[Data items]
# # # # # # #

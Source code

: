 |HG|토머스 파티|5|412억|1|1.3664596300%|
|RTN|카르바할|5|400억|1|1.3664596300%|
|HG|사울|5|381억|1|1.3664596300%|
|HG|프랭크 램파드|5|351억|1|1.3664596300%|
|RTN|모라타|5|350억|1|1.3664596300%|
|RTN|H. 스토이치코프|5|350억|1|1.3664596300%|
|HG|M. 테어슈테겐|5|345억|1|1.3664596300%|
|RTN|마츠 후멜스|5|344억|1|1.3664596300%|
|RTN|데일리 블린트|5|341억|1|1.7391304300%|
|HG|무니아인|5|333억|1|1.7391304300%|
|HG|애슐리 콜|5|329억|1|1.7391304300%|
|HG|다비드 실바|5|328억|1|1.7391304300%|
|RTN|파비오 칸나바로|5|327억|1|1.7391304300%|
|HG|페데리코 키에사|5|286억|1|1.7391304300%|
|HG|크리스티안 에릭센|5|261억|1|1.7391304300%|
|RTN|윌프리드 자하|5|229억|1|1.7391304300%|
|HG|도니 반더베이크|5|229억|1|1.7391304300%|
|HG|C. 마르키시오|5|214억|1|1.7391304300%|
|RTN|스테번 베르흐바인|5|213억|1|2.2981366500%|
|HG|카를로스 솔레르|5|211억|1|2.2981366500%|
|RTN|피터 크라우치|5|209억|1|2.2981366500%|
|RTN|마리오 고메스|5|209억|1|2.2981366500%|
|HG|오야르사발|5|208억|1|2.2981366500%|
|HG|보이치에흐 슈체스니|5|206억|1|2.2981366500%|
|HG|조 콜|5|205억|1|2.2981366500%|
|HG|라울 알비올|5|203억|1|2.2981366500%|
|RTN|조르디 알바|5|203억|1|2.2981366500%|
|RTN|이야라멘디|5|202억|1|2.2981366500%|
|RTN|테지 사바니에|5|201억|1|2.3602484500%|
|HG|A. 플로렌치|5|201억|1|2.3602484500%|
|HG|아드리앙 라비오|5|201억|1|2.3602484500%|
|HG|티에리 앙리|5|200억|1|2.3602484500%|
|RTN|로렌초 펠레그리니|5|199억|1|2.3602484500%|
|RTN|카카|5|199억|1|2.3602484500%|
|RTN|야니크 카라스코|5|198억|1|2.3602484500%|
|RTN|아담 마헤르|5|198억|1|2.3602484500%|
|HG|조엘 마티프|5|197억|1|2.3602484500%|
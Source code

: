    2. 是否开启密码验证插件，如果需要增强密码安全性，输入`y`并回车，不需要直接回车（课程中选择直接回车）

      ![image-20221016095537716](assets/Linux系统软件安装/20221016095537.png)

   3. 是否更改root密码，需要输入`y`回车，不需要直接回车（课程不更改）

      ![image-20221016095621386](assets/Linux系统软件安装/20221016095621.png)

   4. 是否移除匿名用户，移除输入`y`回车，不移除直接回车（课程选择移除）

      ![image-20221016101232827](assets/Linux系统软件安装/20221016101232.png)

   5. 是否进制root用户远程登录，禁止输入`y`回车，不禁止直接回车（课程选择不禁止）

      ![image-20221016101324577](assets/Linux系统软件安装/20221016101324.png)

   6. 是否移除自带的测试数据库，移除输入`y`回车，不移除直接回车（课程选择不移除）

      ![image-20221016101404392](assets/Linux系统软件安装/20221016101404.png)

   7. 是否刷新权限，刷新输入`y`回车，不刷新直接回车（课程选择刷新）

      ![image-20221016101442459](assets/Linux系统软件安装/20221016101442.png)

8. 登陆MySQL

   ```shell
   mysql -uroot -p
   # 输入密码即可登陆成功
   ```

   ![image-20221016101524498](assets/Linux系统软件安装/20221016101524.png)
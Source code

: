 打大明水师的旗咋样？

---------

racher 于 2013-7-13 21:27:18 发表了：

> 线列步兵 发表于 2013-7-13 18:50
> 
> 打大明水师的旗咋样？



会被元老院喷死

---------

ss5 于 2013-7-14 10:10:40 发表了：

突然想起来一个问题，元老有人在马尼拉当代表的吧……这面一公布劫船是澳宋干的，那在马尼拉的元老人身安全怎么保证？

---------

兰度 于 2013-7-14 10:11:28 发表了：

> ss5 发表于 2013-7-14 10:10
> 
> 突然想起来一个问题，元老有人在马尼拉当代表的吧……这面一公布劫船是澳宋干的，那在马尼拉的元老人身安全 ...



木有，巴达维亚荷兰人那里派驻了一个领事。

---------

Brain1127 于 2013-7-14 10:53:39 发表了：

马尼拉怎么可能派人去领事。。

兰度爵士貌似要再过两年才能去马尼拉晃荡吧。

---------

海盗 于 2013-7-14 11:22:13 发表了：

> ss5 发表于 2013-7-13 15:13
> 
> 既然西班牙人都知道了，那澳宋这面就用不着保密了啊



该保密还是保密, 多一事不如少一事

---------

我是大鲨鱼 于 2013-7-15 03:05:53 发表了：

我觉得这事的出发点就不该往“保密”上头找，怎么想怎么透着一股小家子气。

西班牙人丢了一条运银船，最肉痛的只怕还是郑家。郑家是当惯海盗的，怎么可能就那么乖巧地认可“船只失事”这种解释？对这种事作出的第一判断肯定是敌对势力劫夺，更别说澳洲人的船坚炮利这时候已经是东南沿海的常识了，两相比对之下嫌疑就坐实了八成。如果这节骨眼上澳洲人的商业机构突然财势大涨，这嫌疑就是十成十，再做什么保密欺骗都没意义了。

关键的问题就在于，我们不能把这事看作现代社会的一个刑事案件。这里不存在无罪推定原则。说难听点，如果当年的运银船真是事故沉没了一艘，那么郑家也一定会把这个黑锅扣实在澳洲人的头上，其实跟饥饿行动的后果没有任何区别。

# # # # # # #

→ **Task brief**
Repeat the records above exactly, from the first line to the last.

→ **Solved exercise**
Source code

: |HG|토머스 파티|5|412억|1|1.3664596300%|
|RTN|카르바할|5|400억|1|1.3664596300%|
|HG|사울|5|381억|1|1.3664596300%|
|HG|프랭크 램파드|5|351억|1|1.3664596300%|
|RTN|모라타|5|350억|1|1.3664596300%|
|RTN|H. 스토이치코프|5|350억|1|1.3664596300%|
|HG|M. 테어슈테겐|5|345억|1|1.3664596300%|
|RTN|마츠 후멜스|5|344억|1|1.3664596300%|
|RTN|데일리 블린트|5|341억|1|1.7391304300%|
|HG|무니아인|5|333억|1|1.7391304300%|
|HG|애슐리 콜|5|329억|1|1.7391304300%|
|HG|다비드 실바|5|328억|1|1.7391304300%|
|RTN|파비오 칸나바로|5|327억|1|1.7391304300%|
|HG|페데리코 키에사|5|286억|1|1.7391304300%|
|HG|크리스티안 에릭센|5|261억|1|1.7391304300%|
|RTN|윌프리드 자하|5|229억|1|1.7391304300%|
|HG|도니 반더베이크|5|229억|1|1.7391304300%|
|HG|C. 마르키시오|5|214억|1|1.7391304300%|
|RTN|스테번 베르흐바인|5|213억|1|2.2981366500%|
|HG|카를로스 솔레르|5|211억|1|2.2981366500%|
|RTN|피터 크라우치|5|209억|1|2.2981366500%|
|RTN|마리오 고메스|5|209억|1|2.2981366500%|
|HG|오야르사발|5|208억|1|2.2981366500%|
|HG|보이치에흐 슈체스니|5|206억|1|2.2981366500%|
|HG|조 콜|5|205억|1|2.2981366500%|
|HG|라울 알비올|5|203억|1|2.2981366500%|
|RTN|조르디 알바|5|203억|1|2.2981366500%|
|RTN|이야라멘디|5|202억|1|2.2981366500%|
|RTN|테지 사바니에|5|201억|1|2.3602484500%|
|HG|A. 플로렌치|5|201억|1|2.3602484500%|
|HG|아드리앙 라비오|5|201억|1|2.3602484500%|
|HG|티에리 앙리|5|200억|1|2.3602484500%|
|RTN|로렌초 펠레그리니|5|199억|1|2.3602484500%|
|RTN|카카|5|199억|1|2.3602484500%|
|RTN|야니크 카라스코|5|198억|1|2.3602484500%|
|RTN|아담 마헤르|5|198억|1|2.3602484500%|
|HG|조엘 마티프|5|197억|1|2.3602484500%|
Source code

:    2. 是否开启密码验证插件，如果需要增强密码安全性，输入`y`并回车，不需要直接回车（课程中选择直接回车）

      ![image-20221016095537716](assets/Linux系统软件安装/20221016095537.png)

   3. 是否更改root密码，需要输入`y`回车，不需要直接回车（课程不更改）

      ![image-20221016095621386](assets/Linux系统软件安装/20221016095621.png)

   4. 是否移除匿名用户，移除输入`y`回车，不移除直接回车（课程选择移除）

      ![image-20221016101232827](assets/Linux系统软件安装/20221016101232.png)

   5. 是否进制root用户远程登录，禁止输入`y`回车，不禁止直接回车（课程选择不禁止）

      ![image-20221016101324577](assets/Linux系统软件安装/20221016101324.png)

   6. 是否移除自带的测试数据库，移除输入`y`回车，不移除直接回车（课程选择不移除）

      ![image-20221016101404392](assets/Linux系统软件安装/20221016101404.png)

   7. 是否刷新权限，刷新输入`y`回车，不刷新直接回车（课程选择刷新）

      ![image-20221016101442459](assets/Linux系统软件安装/20221016101442.png)

8. 登陆MySQL

   ```shell
   mysql -uroot -p
   # 输入密码即可登陆成功
   ```

   ![image-20221016101524498](assets/Linux系统软件安装/20221016101524.png)
Source code

: 打大明水师的旗咋样？

---------

racher 于 2013-7-13 21:27:18 发表了：

> 线列步兵 发表于 2013-7-13 18:50
> 
> 打大明水师的旗咋样？



会被元老院喷死

---------

ss5 于 2013-7-14 10:10:40 发表了：

突然想起来一个问题，元老有人在马尼拉当代表的吧……这面一公布劫船是澳宋干的，那在马尼拉的元老人身安全怎么保证？

---------

兰度 于 2013-7-14 10:11:28 发表了：

> ss5 发表于 2013-7-14 10:10
> 
> 突然想起来一个问题，元老有人在马尼拉当代表的吧……这面一公布劫船是澳宋干的，那在马尼拉的元老人身安全 ...



木有，巴达维亚荷兰人那里派驻了一个领事。

---------

Brain1127 于 2013-7-14 10:53:39 发表了：

马尼拉怎么可能派人去领事。。

兰度爵士貌似要再过两年才能去马尼拉晃荡吧。

---------

海盗 于 2013-7-14 11:22:13 发表了：

> ss5 发表于 2013-7-13 15:13
> 
> 既然西班牙人都知道了，那澳宋这面就用不着保密了啊



该保密还是保密, 多一事不如少一事

---------

我是大鲨鱼 于 2013-7-15 03:05:53 发表了：

我觉得这事的出发点就不该往“保密”上头找，怎么想怎么透着一股小家子气。

西班牙人丢了一条运银船，最肉痛的只怕还是郑家。郑家是当惯海盗的，怎么可能就那么乖巧地认可“船只失事”这种解释？对这种事作出的第一判断肯定是敌对势力劫夺，更别说澳洲人的船坚炮利这时候已经是东南沿海的常识了，两相比对之下嫌疑就坐实了八成。如果这节骨眼上澳洲人的商业机构突然财势大涨，这嫌疑就是十成十，再做什么保密欺骗都没意义了。

关键的问题就在于，我们不能把这事看作现代社会的一个刑事案件。这里不存在无罪推定原则。说难听点，如果当年的运银船真是事故沉没了一艘，那么郑家也一定会把这个黑锅扣实在澳洲人的头上，其实跟饥饿行动的后果没有任何区别。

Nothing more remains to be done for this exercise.